The input
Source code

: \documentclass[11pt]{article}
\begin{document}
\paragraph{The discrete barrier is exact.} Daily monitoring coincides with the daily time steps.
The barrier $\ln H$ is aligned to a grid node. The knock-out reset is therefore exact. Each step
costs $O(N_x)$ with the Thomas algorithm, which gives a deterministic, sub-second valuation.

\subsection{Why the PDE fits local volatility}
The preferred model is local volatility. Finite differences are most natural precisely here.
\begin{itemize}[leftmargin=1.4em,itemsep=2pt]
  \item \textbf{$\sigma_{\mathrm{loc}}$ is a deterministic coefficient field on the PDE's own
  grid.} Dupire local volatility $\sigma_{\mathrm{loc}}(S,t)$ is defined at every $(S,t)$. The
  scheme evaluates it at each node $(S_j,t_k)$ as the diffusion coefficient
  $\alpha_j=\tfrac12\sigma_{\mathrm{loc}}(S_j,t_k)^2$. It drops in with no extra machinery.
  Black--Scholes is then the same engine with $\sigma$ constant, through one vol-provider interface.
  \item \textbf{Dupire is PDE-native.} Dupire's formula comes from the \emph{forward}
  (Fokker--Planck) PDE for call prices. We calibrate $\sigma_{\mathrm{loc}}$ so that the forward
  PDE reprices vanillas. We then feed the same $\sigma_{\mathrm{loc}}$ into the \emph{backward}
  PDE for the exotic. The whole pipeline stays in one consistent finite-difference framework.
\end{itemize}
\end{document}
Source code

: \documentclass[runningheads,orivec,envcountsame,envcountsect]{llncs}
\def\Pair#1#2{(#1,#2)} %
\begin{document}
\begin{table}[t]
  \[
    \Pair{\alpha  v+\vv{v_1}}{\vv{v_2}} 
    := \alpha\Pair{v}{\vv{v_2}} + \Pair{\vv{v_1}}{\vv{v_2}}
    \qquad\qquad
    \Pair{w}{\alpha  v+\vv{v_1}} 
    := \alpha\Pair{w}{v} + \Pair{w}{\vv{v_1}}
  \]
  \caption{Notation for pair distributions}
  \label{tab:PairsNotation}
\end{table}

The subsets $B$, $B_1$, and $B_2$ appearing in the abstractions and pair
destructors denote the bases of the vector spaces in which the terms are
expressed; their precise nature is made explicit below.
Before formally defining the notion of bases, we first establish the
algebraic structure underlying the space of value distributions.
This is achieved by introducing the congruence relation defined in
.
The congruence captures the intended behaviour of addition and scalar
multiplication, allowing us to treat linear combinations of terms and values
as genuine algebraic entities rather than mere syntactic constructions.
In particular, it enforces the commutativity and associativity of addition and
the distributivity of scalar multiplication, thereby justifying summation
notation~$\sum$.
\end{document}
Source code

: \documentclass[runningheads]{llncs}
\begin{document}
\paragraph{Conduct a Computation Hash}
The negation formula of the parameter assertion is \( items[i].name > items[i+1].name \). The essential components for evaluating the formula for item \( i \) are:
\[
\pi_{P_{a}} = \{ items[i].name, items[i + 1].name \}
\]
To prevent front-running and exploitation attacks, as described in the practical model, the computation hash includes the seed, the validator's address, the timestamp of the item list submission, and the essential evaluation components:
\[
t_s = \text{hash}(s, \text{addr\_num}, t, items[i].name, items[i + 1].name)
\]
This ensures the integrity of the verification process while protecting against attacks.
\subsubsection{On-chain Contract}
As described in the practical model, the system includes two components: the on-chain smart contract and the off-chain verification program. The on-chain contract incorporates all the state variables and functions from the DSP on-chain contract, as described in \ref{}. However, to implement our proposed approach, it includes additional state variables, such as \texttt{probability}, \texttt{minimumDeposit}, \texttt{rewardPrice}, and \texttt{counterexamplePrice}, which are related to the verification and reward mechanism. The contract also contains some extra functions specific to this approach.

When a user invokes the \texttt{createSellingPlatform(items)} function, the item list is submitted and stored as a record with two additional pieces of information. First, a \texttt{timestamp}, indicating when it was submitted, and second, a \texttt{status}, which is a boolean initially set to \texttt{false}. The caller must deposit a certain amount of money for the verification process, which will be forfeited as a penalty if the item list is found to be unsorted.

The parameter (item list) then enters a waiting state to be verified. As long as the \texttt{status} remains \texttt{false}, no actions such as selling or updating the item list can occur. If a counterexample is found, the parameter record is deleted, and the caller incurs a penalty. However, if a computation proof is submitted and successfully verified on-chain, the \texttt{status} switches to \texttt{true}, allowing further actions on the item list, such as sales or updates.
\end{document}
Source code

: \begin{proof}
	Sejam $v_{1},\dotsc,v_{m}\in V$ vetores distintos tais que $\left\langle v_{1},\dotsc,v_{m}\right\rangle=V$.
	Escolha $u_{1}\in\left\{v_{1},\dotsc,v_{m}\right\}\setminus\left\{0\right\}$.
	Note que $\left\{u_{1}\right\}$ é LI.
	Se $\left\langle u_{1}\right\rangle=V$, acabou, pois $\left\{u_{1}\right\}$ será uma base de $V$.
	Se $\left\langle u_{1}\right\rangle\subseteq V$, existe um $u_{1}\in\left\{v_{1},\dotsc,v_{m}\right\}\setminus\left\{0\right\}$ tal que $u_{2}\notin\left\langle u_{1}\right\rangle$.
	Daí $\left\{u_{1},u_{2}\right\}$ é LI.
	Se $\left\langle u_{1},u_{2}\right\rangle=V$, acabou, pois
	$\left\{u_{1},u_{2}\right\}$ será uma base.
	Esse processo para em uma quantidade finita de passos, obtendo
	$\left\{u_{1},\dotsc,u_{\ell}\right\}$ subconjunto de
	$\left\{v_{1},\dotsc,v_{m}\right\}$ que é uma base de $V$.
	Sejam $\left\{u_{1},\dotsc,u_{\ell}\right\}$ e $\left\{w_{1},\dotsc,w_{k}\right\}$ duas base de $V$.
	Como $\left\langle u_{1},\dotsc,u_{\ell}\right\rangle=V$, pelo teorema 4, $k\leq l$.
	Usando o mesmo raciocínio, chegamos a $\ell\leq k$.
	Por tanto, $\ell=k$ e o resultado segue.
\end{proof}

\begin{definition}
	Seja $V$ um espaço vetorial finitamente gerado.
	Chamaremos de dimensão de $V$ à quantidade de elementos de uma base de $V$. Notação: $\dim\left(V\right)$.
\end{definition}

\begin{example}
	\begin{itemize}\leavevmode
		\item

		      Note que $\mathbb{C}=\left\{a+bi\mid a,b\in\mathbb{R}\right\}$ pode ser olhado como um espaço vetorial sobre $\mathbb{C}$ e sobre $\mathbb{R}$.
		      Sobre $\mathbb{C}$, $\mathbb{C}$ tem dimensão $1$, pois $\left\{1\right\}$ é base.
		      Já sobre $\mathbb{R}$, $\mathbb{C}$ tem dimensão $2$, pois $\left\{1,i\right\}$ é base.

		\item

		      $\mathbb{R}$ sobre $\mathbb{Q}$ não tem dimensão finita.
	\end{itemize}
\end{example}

Aim of the task
Of the entries listed above, reproduce only the lines starting at the line containing "algebraic structure underlying" and ending at the line containing "The congruence captures". Include both, exactly as they stand.

Exercise result
algebraic structure underlying the space of value distributions.
This is achieved by introducing the congruence relation defined in
.
The congruence captures the intended behaviour of addition and scalar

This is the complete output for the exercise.